**What is being asked**:
Would you write out the lines from the one containing "2022-01-07 10:10:03, total: 44760.585, p: -393.390, delta:11.250" to the end of the records below, exactly and in full, please?

── Information provided

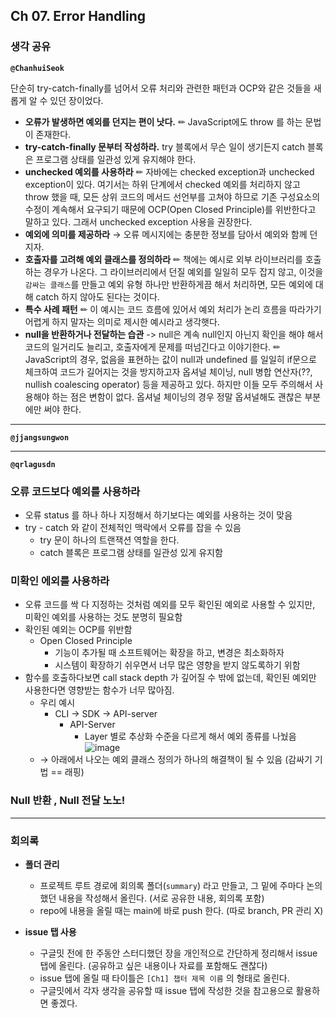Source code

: ## **Ch 07. Error Handling**

### **생각 공유**

**`@ChanhuiSeok`**

단순히 try-catch-finally를 넘어서 오류 처리와 관련한 패턴과 OCP와 같은 것들을 새롭게 알 수 있던 장이었다.

- **오류가 발생하면 예외를 던지는 편이 낫다.** ✏ JavaScript에도 throw 를 하는 문법이 존재한다.
- **try-catch-finally 문부터 작성하라.** try 블록에서 무슨 일이 생기든지 catch 블록은 프로그램 상태를 일관성 있게 유지해야 한다.
- **unchecked 예외를 사용하라** ✏ 자바에는 checked exception과 unchecked exception이 있다.  여기서는 하위 단계에서 checked 예외를 처리하지 않고 throw 했을 때, 모든 상위 코드의 메서드 선언부를 고쳐야 하므로 기존 구성요소의 수정이 계속해서 요구되기 때문에 OCP(Open Closed Principle)를 위반한다고 말하고 있다. 그래서 unchecked exception 사용을 권장한다.
- **예외에 의미를 제공하라** → 오류 메시지에는 충분한 정보를 담아서 예외와 함께 던지자.
- **호출자를 고려해 예외 클래스를 정의하라** ✏ 책에는 예시로 외부 라이브러리를 호출하는 경우가 나온다. 그 라이브러리에서 던질 예외를 일일히 모두 잡지 않고, 이것을 `감싸는 클래스`를 만들고 예외 유형 하나만 반환하게끔 해서 처리하면, 모든 예외에 대해 catch 하지 않아도 된다는 것이다.
- **특수 사례 패턴** ✏ 이 예시는 코드 흐름에 있어서 예외 처리가 논리 흐름을 따라가기 어렵게 하지 말자는 의미로 제시한 예시라고 생각햇다.
- **null을 반환하거나 전달하는 습관** -> null은 계속 null인지 아닌지 확인을 해야 해서 코드의 일거리도 늘리고, 호출자에게 문제를 떠넘긴다고 이야기한다. ✏ JavaScript의 경우, 없음을 표현하는 값이 null과 undefined 를 일일히 if문으로 체크하여 코드가 길어지는 것을 방지하고자 옵셔널 체이닝, null 병합 연산자(??, nullish coalescing operator) 등을 제공하고 있다. 하지만 이들 모두 주의해서 사용해야 하는 점은 변함이 없다. 옵셔널 체이닝의 경우 정말 옵셔널해도 괜찮은 부분에만 써야 한다.


---

**`@jjangsungwon`** 

---

**`@qrlagusdn`** 
### 오류 코드보다 예외를 사용하라

- 오류 status 를 하나 하나 지정해서 하기보다는 예외를 사용하는 것이 맞음
- try - catch 와 같이 전체적인 맥락에서 오류를 잡을 수 있음
    - try 문이 하나의 트랜잭션 역할을 한다.
    - catch 블록은 프로그램 상태를 일관성 있게 유지함

### 미확인 에외를 사용하라

- 오류 코드를 싹 다 지정하는 것처럼 예외를 모두 확인된 예외로 사용할 수 있지만, 미확인 예외를 사용하는 것도 분명히 필요함
- 확인된 예외는 OCP를 위반함
    - Open Closed Principle
        - 기능이 추가될 때 소프트웨어는 확장을 하고, 변경은 최소화하자
        - 시스템이 확장하기 쉬우면서 너무 많은 영향을 받지 않도록하기 위함
- 함수를 호출하다보면 call stack depth 가 깊어질 수 밖에 없는데, 확인된 예외만 사용한다면 영향받는 함수가 너무 많아짐.
    - 우리 예시
        - CLI → SDK → API-server
            - API-Server
                - Layer 별로 추상화 수준을 다르게 해서 예외 종류를 나눴음
                ![image](https://user-images.githubusercontent.com/37402136/184379529-01780885-5ceb-4e35-afcf-ebabc98a94f8.png)
    - → 아래에서 나오는 예외 클래스 정의가 하나의 해결책이 될 수 있음 (감싸기 기법 == 래핑)

### Null 반환 , Null 전달 노노!
---

### **회의록**

- **폴더 관리**
  - 프로젝트 루트 경로에 회의록 폴더(`summary`) 라고 만들고, 그 밑에 주마다 논의했던 내용을 작성해서 올린다. (서로 공유한 내용, 회의록 포함)
  - repo에 내용을 올릴 때는 main에 바로 push 한다. (따로 branch, PR 관리 X)

- **issue 탭 사용**
  - 구글밋 전에 한 주동안 스터디했던 장을 개인적으로 간단하게 정리해서 issue 탭에 올린다. (공유하고 싶은 내용이나 자료를 포함해도 괜찮다)
  - issue 탭에 올릴 때 타이틀은 `[Ch1] 챕터 제목 이름` 의 형태로 올린다.
  - 구글밋에서 각자 생각을 공유할 때 issue 탭에 작성한 것을 참고용으로 활용하면 좋겠다.
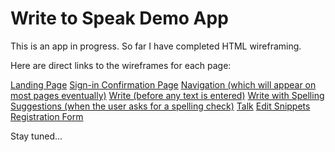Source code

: # Write to Speak Demo App

This is an app in progress. So far I have completed HTML wireframing.

Here are direct links to the wireframes for each page:

[Landing Page](https://goldtreefrog.github.io/write-to-speak-demo/wireframes/landing.html)
[Sign-in Confirmation Page](https://goldtreefrog.github.io/write-to-speak-demo/wireframes/signed-in.html)
[Navigation (which will appear on most pages eventually)](https://goldtreefrog.github.io/write-to-speak-demo/wireframes/navigation.html)
[Write (before any text is entered)](https://goldtreefrog.github.io/write-to-speak-demo/wireframes/write.html)
[Write with Spelling Suggestions (when the user asks for a spelling check)](https://goldtreefrog.github.io/write-to-speak-demo/wireframes/write-with-spell-check.html)
[Talk](https://goldtreefrog.github.io/write-to-speak-demo/wireframes/talk.html)
[Edit Snippets](https://goldtreefrog.github.io/write-to-speak-demo/wireframes/edit.html)
[Registration Form](https://goldtreefrog.github.io/write-to-speak-demo/wireframes/index.html)

Stay tuned...
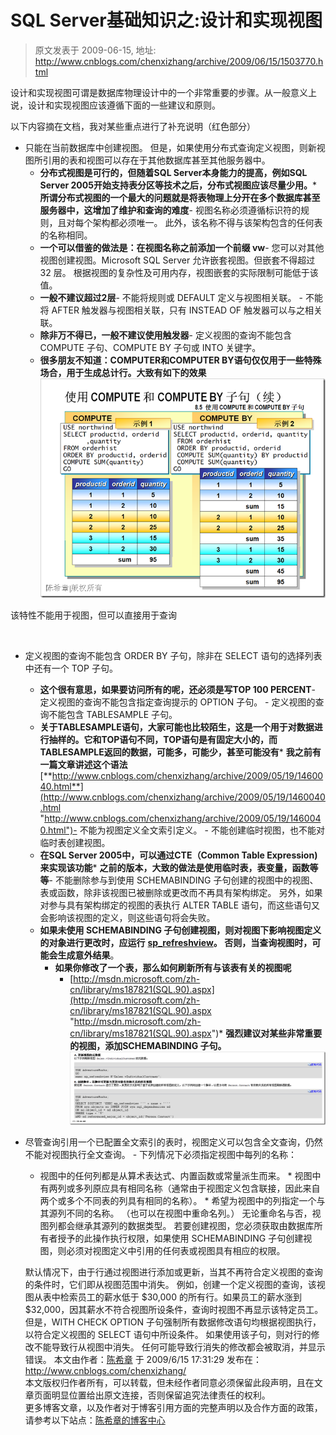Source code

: # SQL Server基础知识之:设计和实现视图 
> 原文发表于 2009-06-15, 地址: http://www.cnblogs.com/chenxizhang/archive/2009/06/15/1503770.html 


设计和实现视图可谓是数据库物理设计中的一个非常重要的步骤。从一般意义上说，设计和实现视图应该遵循下面的一些建议和原则。

 以下内容摘在文档，我对某些重点进行了补充说明（红色部分）

 - 只能在当前数据库中创建视图。 但是，如果使用分布式查询定义视图，则新视图所引用的表和视图可以存在于其他数据库甚至其他服务器中。
	* **分布式视图是可行的，但随着SQL Server本身能力的提高，例如SQL Server 2005开始支持表分区等技术之后，分布式视图应该尽量少用。*** **所谓分布式视图的一个最大的问题就是将表物理上分开在多个数据库甚至服务器中，这增加了维护和查询的难度**- 视图名称必须遵循标识符的规则，且对每个架构都必须唯一。 此外，该名称不得与该架构包含的任何表的名称相同。
	* **一个可以借鉴的做法是：在视图名称之前添加一个前缀 vw**- 您可以对其他视图创建视图。Microsoft SQL Server 允许嵌套视图。但嵌套不得超过 32 层。 根据视图的复杂性及可用内存，视图嵌套的实际限制可能低于该值。
	* **一般不建议超过2层**- 不能将规则或 DEFAULT 定义与视图相关联。 - 不能将 AFTER 触发器与视图相关联，只有 INSTEAD OF 触发器可以与之相关联。
	* **除非万不得已，一般不建议使用触发器**- 定义视图的查询不能包含 COMPUTE 子句、COMPUTE BY 子句或 INTO 关键字。
	* **很多朋友不知道：COMPUTER和COMPUTER BY语句仅仅用于一些特殊场合，用于生成总计行。大致有如下的效果**[![image](./images/1503770-image_thumb.png "image")](http://images.cnblogs.com/cnblogs_com/chenxizhang/WindowsLiveWriter/SQLServer_F455/image_2.png) 

 该特性不能用于视图，但可以直接用于查询

  

- 定义视图的查询不能包含 ORDER BY 子句，除非在 SELECT 语句的选择列表中还有一个 TOP 子句。
	* **这个很有意思，如果要访问所有的呢，还必须是写TOP 100 PERCENT**- 定义视图的查询不能包含指定查询提示的 OPTION 子句。 - 定义视图的查询不能包含 TABLESAMPLE 子句。
	* **关于TABLESAMPLE语句，大家可能也比较陌生，这是一个用于对数据进行抽样的。它和TOP语句不同，TOP语句是有固定大小的，而TABLESAMPLE返回的数据，可能多，可能少，甚至可能没有*** **我之前有一篇文章讲述这个语法** [**http://www.cnblogs.com/chenxizhang/archive/2009/05/19/1460040.html**](http://www.cnblogs.com/chenxizhang/archive/2009/05/19/1460040.html "http://www.cnblogs.com/chenxizhang/archive/2009/05/19/1460040.html")- 不能为视图定义全文索引定义。 - 不能创建临时视图，也不能对临时表创建视图。
	* **在SQL Server 2005中，可以通过CTE（Common Table Expression)来实现该功能*** **之前的版本，大致的做法是使用临时表，表变量，函数等等**- 不能删除参与到使用 SCHEMABINDING 子句创建的视图中的视图、表或函数，除非该视图已被删除或更改而不再具有架构绑定。 另外，如果对参与具有架构绑定的视图的表执行 ALTER TABLE 语句，而这些语句又会影响该视图的定义，则这些语句将会失败。
	* **如果未使用 SCHEMABINDING 子句创建视图，则对视图下影响视图定义的对象进行更改时，应运行** [**sp\_refreshview**](http://msdn.microsoft.com/zh-cn/library/ms187821.aspx)**。 否则，当查询视图时，可能会生成意外结果**。
		+ **如果你修改了一个表，那么如何刷新所有与该表有关的视图呢**
			- [http://msdn.microsoft.com/zh-cn/library/ms187821(SQL.90).aspx](http://msdn.microsoft.com/zh-cn/library/ms187821(SQL.90).aspx "http://msdn.microsoft.com/zh-cn/library/ms187821(SQL.90).aspx")* **强烈建议对某些非常重要的视图，添加SCHEMABINDING 子句。**[![image](./images/1503770-image_thumb_1.png "image")](http://images.cnblogs.com/cnblogs_com/chenxizhang/WindowsLiveWriter/SQLServer_F455/image_4.png) 

- 尽管查询引用一个已配置全文索引的表时，视图定义可以包含全文查询，仍然不能对视图执行全文查询。 - 下列情况下必须指定视图中每列的名称：
	* 视图中的任何列都是从算术表达式、内置函数或常量派生而来。 * 视图中有两列或多列原应具有相同名称（通常由于视图定义包含联接，因此来自两个或多个不同表的列具有相同的名称）。 * 希望为视图中的列指定一个与其源列不同的名称。 （也可以在视图中重命名列。） 无论重命名与否，视图列都会继承其源列的数据类型。 若要创建视图，您必须获取由数据库所有者授予的此操作执行权限，如果使用 SCHEMABINDING 子句创建视图，则必须对视图定义中引用的任何表或视图具有相应的权限。 
	
	 默认情况下，由于行通过视图进行添加或更新，当其不再符合定义视图的查询的条件时，它们即从视图范围中消失。 例如，创建一个定义视图的查询，该视图从表中检索员工的薪水低于 $30,000 的所有行。如果员工的薪水涨到 $32,000，因其薪水不符合视图所设条件，查询时视图不再显示该特定员工。 但是，WITH CHECK OPTION 子句强制所有数据修改语句均根据视图执行，以符合定义视图的 SELECT 语句中所设条件。 如果使用该子句，则对行的修改不能导致行从视图中消失。 任何可能导致行消失的修改都会被取消，并显示错误。
 本文由作者：[陈希章](http://www.xizhang.com) 于 2009/6/15 17:31:29 发布在：<http://www.cnblogs.com/chenxizhang/>  
 本文版权归作者所有，可以转载，但未经作者同意必须保留此段声明，且在文章页面明显位置给出原文连接，否则保留追究法律责任的权利。   
 更多博客文章，以及作者对于博客引用方面的完整声明以及合作方面的政策，请参考以下站点：[陈希章的博客中心](http://www.xizhang.com/blog.htm)
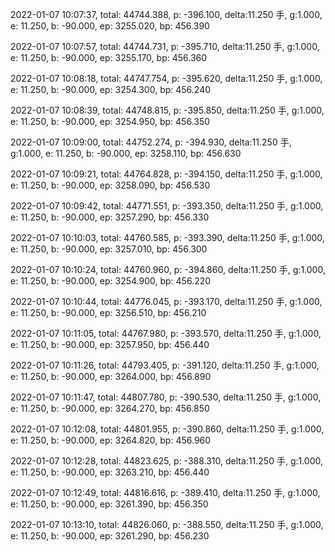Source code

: 2022-01-07 10:07:37, total: 44744.388, p: -396.100, delta:11.250 手, g:1.000, e: 11.250, b: -90.000, ep: 3255.020, bp: 456.390

2022-01-07 10:07:57, total: 44744.731, p: -395.710, delta:11.250 手, g:1.000, e: 11.250, b: -90.000, ep: 3255.170, bp: 456.360

2022-01-07 10:08:18, total: 44747.754, p: -395.620, delta:11.250 手, g:1.000, e: 11.250, b: -90.000, ep: 3254.300, bp: 456.240

2022-01-07 10:08:39, total: 44748.815, p: -395.850, delta:11.250 手, g:1.000, e: 11.250, b: -90.000, ep: 3254.950, bp: 456.350

2022-01-07 10:09:00, total: 44752.274, p: -394.930, delta:11.250 手, g:1.000, e: 11.250, b: -90.000, ep: 3258.110, bp: 456.630

2022-01-07 10:09:21, total: 44764.828, p: -394.150, delta:11.250 手, g:1.000, e: 11.250, b: -90.000, ep: 3258.090, bp: 456.530

2022-01-07 10:09:42, total: 44771.551, p: -393.350, delta:11.250 手, g:1.000, e: 11.250, b: -90.000, ep: 3257.290, bp: 456.330

2022-01-07 10:10:03, total: 44760.585, p: -393.390, delta:11.250 手, g:1.000, e: 11.250, b: -90.000, ep: 3257.010, bp: 456.300

2022-01-07 10:10:24, total: 44760.960, p: -394.860, delta:11.250 手, g:1.000, e: 11.250, b: -90.000, ep: 3254.900, bp: 456.220

2022-01-07 10:10:44, total: 44776.045, p: -393.170, delta:11.250 手, g:1.000, e: 11.250, b: -90.000, ep: 3256.510, bp: 456.210

2022-01-07 10:11:05, total: 44767.980, p: -393.570, delta:11.250 手, g:1.000, e: 11.250, b: -90.000, ep: 3257.950, bp: 456.440

2022-01-07 10:11:26, total: 44793.405, p: -391.120, delta:11.250 手, g:1.000, e: 11.250, b: -90.000, ep: 3264.000, bp: 456.890

2022-01-07 10:11:47, total: 44807.780, p: -390.530, delta:11.250 手, g:1.000, e: 11.250, b: -90.000, ep: 3264.270, bp: 456.850

2022-01-07 10:12:08, total: 44801.955, p: -390.860, delta:11.250 手, g:1.000, e: 11.250, b: -90.000, ep: 3264.820, bp: 456.960

2022-01-07 10:12:28, total: 44823.625, p: -388.310, delta:11.250 手, g:1.000, e: 11.250, b: -90.000, ep: 3263.210, bp: 456.440

2022-01-07 10:12:49, total: 44816.616, p: -389.410, delta:11.250 手, g:1.000, e: 11.250, b: -90.000, ep: 3261.390, bp: 456.350

2022-01-07 10:13:10, total: 44826.060, p: -388.550, delta:11.250 手, g:1.000, e: 11.250, b: -90.000, ep: 3261.290, bp: 456.230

────

**Exercise response**:
2022-01-07 10:10:03, total: 44760.585, p: -393.390, delta:11.250 手, g:1.000, e: 11.250, b: -90.000, ep: 3257.010, bp: 456.300

2022-01-07 10:10:24, total: 44760.960, p: -394.860, delta:11.250 手, g:1.000, e: 11.250, b: -90.000, ep: 3254.900, bp: 456.220

2022-01-07 10:10:44, total: 44776.045, p: -393.170, delta:11.250 手, g:1.000, e: 11.250, b: -90.000, ep: 3256.510, bp: 456.210

2022-01-07 10:11:05, total: 44767.980, p: -393.570, delta:11.250 手, g:1.000, e: 11.250, b: -90.000, ep: 3257.950, bp: 456.440

2022-01-07 10:11:26, total: 44793.405, p: -391.120, delta:11.250 手, g:1.000, e: 11.250, b: -90.000, ep: 3264.000, bp: 456.890

2022-01-07 10:11:47, total: 44807.780, p: -390.530, delta:11.250 手, g:1.000, e: 11.250, b: -90.000, ep: 3264.270, bp: 456.850

2022-01-07 10:12:08, total: 44801.955, p: -390.860, delta:11.250 手, g:1.000, e: 11.250, b: -90.000, ep: 3264.820, bp: 456.960

2022-01-07 10:12:28, total: 44823.625, p: -388.310, delta:11.250 手, g:1.000, e: 11.250, b: -90.000, ep: 3263.210, bp: 456.440

2022-01-07 10:12:49, total: 44816.616, p: -389.410, delta:11.250 手, g:1.000, e: 11.250, b: -90.000, ep: 3261.390, bp: 456.350

2022-01-07 10:13:10, total: 44826.060, p: -388.550, delta:11.250 手, g:1.000, e: 11.250, b: -90.000, ep: 3261.290, bp: 456.230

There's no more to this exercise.